Stan, animateur à RJB et batteur à ses heures perdues, a profité de sa Carte blanche ce mardi pour livrer un morceau de vie… et un coup de blues technologique. Son week-end ? Trois jours enfermés en studio, à « chevaucher les plaines fribourgeoises » pour enregistrer trois nouveaux titres avec son groupe de post-rock, Killbody Tuning. Un travail long, exigeant, presque artisanal : « Ça paraît facile dit comme ça, mais en fait c’est presque un an de travail qui se concrétise. »

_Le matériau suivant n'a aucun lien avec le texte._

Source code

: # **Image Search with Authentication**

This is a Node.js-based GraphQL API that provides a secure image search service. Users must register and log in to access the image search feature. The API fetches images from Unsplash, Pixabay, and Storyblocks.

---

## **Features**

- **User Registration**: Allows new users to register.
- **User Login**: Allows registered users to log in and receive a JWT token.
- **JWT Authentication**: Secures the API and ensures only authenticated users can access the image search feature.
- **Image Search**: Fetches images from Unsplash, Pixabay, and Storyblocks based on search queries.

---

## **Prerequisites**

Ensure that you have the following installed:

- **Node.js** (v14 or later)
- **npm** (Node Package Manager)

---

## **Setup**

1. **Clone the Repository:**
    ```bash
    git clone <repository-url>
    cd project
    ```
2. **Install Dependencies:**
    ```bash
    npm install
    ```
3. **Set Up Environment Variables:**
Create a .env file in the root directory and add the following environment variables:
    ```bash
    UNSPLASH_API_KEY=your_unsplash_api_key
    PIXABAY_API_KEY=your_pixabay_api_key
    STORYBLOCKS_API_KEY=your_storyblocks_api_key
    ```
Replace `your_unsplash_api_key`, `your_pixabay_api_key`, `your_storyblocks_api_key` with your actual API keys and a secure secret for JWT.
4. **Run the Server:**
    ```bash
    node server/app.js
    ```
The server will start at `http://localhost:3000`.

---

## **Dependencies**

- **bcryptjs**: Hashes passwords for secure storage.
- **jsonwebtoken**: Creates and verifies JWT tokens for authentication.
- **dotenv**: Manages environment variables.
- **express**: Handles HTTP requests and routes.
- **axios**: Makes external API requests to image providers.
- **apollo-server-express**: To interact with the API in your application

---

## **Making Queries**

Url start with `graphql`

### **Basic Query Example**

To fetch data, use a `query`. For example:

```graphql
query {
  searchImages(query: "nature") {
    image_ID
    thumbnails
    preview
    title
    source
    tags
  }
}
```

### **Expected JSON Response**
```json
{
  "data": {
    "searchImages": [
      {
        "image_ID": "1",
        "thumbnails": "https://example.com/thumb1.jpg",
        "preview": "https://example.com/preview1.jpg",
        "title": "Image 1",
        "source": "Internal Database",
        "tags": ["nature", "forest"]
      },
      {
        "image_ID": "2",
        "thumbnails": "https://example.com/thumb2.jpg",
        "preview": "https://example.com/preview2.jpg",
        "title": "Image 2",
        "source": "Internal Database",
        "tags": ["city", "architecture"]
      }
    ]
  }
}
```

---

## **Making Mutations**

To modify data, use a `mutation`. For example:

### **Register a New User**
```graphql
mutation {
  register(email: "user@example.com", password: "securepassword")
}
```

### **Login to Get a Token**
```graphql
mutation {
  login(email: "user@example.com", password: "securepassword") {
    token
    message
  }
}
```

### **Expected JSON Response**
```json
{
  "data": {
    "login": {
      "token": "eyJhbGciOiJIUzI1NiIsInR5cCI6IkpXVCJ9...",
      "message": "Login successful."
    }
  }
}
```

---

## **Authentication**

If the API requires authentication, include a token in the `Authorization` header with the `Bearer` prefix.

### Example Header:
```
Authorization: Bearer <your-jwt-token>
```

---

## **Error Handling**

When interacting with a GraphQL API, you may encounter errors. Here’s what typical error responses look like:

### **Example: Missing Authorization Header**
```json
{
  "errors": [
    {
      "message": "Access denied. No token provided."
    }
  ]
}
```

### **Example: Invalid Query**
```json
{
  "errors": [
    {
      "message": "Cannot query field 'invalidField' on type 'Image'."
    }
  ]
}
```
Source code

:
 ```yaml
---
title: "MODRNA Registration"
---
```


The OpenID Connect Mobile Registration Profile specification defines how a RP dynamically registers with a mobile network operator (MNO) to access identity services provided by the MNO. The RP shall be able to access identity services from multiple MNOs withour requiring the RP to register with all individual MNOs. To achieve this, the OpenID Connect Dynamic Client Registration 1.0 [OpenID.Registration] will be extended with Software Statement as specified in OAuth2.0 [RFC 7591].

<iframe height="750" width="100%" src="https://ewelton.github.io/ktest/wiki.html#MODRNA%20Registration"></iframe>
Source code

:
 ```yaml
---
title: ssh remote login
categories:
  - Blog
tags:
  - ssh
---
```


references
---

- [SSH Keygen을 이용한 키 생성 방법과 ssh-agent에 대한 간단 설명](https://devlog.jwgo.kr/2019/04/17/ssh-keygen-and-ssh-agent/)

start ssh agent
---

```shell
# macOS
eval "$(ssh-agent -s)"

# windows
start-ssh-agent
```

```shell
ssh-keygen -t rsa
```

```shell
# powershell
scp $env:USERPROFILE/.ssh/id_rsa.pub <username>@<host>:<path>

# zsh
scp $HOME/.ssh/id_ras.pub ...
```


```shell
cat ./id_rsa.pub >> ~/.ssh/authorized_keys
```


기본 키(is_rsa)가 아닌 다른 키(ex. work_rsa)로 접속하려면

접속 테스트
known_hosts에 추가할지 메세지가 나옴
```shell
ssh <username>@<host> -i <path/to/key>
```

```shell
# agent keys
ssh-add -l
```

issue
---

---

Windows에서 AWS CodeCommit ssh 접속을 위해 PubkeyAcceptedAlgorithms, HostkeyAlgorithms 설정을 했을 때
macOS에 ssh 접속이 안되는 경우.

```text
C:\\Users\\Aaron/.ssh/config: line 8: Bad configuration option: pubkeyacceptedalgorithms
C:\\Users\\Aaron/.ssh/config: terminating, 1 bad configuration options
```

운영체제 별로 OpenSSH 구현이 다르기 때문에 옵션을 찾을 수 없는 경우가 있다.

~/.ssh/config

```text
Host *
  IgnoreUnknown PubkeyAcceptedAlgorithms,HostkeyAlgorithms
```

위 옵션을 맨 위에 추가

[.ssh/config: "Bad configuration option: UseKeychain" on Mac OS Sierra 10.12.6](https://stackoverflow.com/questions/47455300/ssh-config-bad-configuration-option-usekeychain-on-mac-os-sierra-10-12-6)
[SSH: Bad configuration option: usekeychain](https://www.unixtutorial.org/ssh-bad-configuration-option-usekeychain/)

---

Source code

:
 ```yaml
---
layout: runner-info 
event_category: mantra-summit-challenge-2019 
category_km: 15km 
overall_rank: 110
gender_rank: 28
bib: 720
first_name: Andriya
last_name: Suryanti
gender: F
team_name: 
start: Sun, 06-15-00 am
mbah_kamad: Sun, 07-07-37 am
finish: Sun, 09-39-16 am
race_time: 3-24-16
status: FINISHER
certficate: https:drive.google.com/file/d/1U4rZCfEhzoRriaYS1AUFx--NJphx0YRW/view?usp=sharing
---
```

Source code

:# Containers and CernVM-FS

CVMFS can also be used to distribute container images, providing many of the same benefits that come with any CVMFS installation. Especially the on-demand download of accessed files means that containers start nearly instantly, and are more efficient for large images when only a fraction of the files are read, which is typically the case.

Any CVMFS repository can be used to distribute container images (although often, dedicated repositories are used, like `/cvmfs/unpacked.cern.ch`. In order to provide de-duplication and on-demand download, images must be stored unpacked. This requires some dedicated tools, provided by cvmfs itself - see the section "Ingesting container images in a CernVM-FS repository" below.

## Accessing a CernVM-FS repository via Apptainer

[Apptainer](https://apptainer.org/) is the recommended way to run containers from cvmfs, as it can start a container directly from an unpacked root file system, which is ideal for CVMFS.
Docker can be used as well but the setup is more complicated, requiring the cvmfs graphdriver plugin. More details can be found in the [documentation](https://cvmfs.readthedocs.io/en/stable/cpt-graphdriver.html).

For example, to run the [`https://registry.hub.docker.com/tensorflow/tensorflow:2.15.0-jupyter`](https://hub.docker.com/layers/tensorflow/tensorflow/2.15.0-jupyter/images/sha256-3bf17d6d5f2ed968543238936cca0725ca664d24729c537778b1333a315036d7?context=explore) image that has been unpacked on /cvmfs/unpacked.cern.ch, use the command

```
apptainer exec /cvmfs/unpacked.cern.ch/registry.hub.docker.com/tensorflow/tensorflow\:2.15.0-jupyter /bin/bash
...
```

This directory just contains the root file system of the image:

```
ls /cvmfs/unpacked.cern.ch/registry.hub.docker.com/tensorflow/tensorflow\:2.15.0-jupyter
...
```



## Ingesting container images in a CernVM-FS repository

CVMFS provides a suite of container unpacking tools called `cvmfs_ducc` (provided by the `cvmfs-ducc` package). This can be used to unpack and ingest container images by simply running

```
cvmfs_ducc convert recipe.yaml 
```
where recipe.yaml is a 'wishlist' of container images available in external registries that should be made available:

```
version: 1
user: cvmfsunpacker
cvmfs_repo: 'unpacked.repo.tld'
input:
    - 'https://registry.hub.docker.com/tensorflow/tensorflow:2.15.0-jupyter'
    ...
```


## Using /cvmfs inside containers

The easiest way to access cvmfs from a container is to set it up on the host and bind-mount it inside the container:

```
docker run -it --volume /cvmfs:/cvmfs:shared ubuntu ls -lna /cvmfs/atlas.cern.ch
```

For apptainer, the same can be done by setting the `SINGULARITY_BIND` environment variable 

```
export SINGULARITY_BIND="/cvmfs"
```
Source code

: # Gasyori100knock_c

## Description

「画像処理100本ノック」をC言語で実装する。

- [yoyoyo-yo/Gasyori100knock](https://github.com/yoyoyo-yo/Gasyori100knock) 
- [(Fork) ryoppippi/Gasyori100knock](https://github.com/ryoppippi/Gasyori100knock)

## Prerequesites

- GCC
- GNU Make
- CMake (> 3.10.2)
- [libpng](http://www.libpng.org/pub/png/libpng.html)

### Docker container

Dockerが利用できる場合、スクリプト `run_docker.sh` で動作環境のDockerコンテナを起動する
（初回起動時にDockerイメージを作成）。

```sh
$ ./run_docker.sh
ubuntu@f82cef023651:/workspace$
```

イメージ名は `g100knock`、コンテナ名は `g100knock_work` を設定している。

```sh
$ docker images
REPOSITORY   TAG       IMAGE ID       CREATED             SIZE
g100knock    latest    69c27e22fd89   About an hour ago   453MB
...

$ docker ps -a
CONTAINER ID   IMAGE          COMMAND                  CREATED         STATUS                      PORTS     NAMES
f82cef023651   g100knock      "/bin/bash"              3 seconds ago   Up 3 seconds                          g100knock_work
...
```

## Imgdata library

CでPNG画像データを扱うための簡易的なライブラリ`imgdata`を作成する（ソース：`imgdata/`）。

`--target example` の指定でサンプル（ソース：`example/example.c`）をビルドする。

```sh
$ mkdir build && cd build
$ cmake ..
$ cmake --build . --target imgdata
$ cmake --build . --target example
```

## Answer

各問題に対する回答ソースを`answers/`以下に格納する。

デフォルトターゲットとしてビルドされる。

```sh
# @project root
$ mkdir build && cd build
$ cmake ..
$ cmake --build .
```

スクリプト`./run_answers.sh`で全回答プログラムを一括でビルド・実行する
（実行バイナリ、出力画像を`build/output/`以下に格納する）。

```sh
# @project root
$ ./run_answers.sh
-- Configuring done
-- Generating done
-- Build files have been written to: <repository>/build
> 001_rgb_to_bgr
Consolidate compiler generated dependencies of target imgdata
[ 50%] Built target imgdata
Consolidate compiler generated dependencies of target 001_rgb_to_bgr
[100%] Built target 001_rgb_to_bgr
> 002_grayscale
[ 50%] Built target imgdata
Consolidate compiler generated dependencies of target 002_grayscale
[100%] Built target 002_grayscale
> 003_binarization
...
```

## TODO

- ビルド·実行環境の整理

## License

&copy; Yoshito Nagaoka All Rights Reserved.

Pendant que le producteur réécoute les prises, Stan scrolle. Et tombe sur l’info qui secoue sa fierté de musicien : « Le numéro 1 du top cette semaine aux USA… entièrement généré par IA. » Le groupe s’appelle Breaking Rust – ou plutôt existe sans exister – et leur hit Walk my walk truste la première place du Billboard Country Digital Sales. « L’artiste n’existe pas, tout est généré par ordinateur, même la pochette », s’étonne Stan.
Stan : « Pendant que nous pleurions des larmes de sang pour enregistrer péniblement une vingtaine de minutes de musique… ça fout le vertige de voir qu’on se fait doubler par un cowboy virtuel ».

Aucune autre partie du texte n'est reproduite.